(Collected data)
========

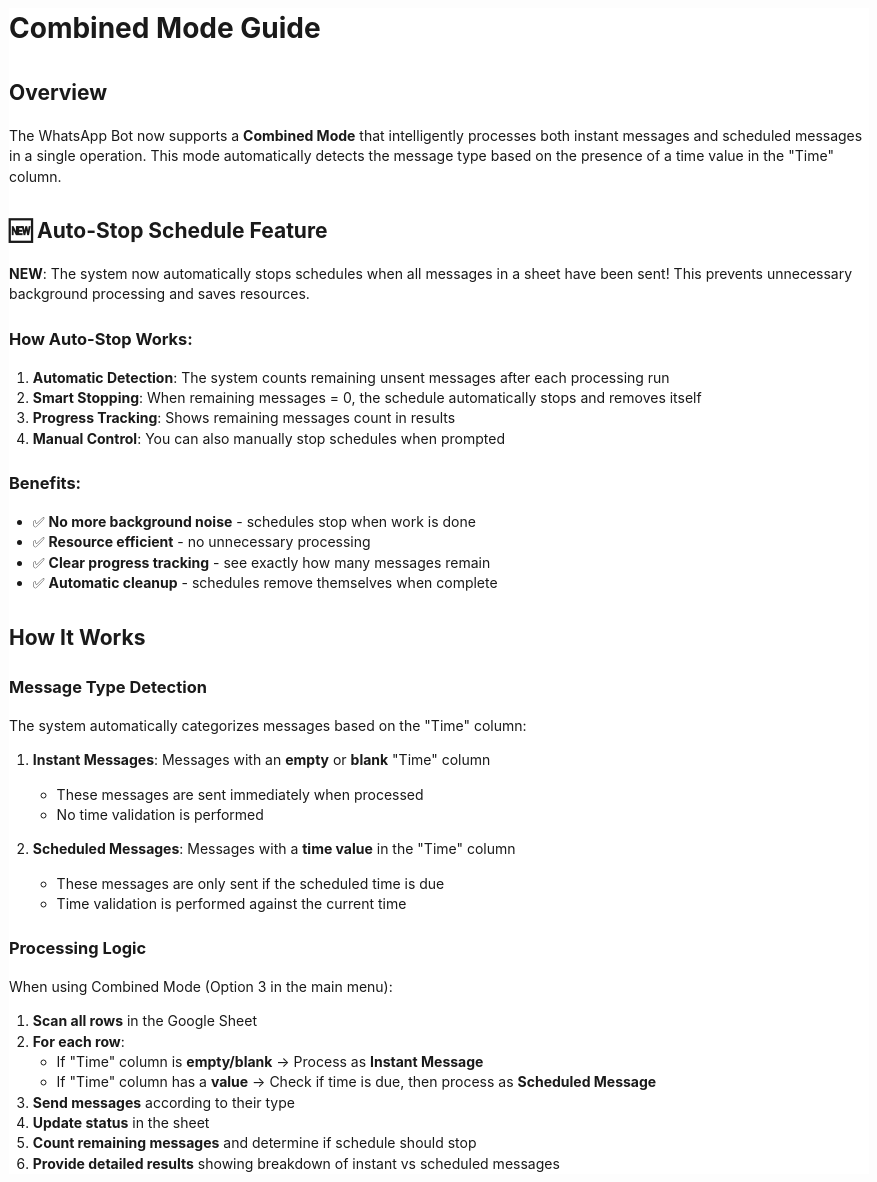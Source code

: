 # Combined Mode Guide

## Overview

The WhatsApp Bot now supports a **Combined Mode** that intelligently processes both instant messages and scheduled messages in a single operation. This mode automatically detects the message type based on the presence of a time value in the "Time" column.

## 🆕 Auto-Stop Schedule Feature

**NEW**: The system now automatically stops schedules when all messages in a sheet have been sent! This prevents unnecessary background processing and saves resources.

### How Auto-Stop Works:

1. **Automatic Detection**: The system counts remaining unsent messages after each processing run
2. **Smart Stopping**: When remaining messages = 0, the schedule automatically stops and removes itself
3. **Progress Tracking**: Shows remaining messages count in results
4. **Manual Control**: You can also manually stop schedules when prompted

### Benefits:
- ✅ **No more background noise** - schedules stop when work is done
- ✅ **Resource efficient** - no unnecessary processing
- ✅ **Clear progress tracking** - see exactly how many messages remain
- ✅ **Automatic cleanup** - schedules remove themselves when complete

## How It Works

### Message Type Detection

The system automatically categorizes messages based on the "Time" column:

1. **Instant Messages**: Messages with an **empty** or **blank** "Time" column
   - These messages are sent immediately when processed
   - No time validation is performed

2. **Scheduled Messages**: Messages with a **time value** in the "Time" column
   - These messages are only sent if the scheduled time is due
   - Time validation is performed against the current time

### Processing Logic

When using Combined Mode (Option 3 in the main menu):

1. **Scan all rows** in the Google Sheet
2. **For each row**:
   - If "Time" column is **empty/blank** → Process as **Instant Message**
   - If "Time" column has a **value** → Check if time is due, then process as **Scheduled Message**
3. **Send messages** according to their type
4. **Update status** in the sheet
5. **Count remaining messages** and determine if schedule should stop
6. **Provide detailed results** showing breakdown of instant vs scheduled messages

========

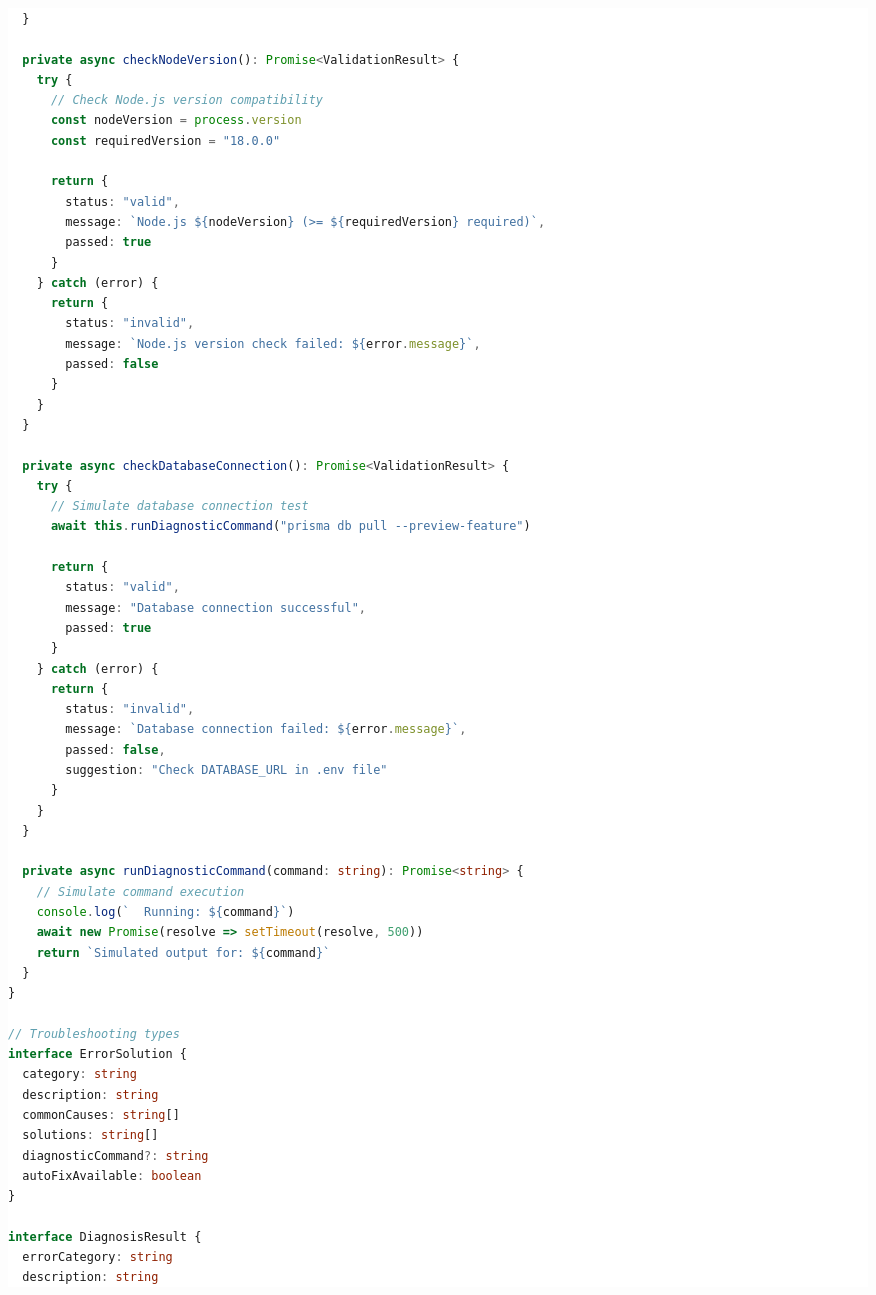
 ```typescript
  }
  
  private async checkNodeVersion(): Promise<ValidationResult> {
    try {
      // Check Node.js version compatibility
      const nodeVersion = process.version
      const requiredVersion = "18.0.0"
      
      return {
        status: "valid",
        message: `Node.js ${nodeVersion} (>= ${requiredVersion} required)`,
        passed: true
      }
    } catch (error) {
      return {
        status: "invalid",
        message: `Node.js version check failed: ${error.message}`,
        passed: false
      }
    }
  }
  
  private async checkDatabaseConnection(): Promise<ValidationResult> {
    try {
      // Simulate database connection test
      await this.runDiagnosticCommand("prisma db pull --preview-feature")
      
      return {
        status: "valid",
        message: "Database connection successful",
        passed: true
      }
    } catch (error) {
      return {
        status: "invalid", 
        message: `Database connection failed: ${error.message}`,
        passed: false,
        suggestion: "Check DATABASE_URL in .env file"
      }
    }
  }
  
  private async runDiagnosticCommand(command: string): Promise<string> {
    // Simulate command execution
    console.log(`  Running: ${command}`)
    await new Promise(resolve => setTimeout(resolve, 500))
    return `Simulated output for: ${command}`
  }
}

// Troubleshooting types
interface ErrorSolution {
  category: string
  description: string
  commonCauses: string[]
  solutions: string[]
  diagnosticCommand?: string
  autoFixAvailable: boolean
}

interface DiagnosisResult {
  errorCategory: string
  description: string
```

========

◆ The task ◆
Bring together each line above where the string "blank" turns up.

◆ Exercise solution ◆
1. **Instant Messages**: Messages with an **empty** or **blank** "Time" column
   - If "Time" column is **empty/blank** → Process as **Instant Message**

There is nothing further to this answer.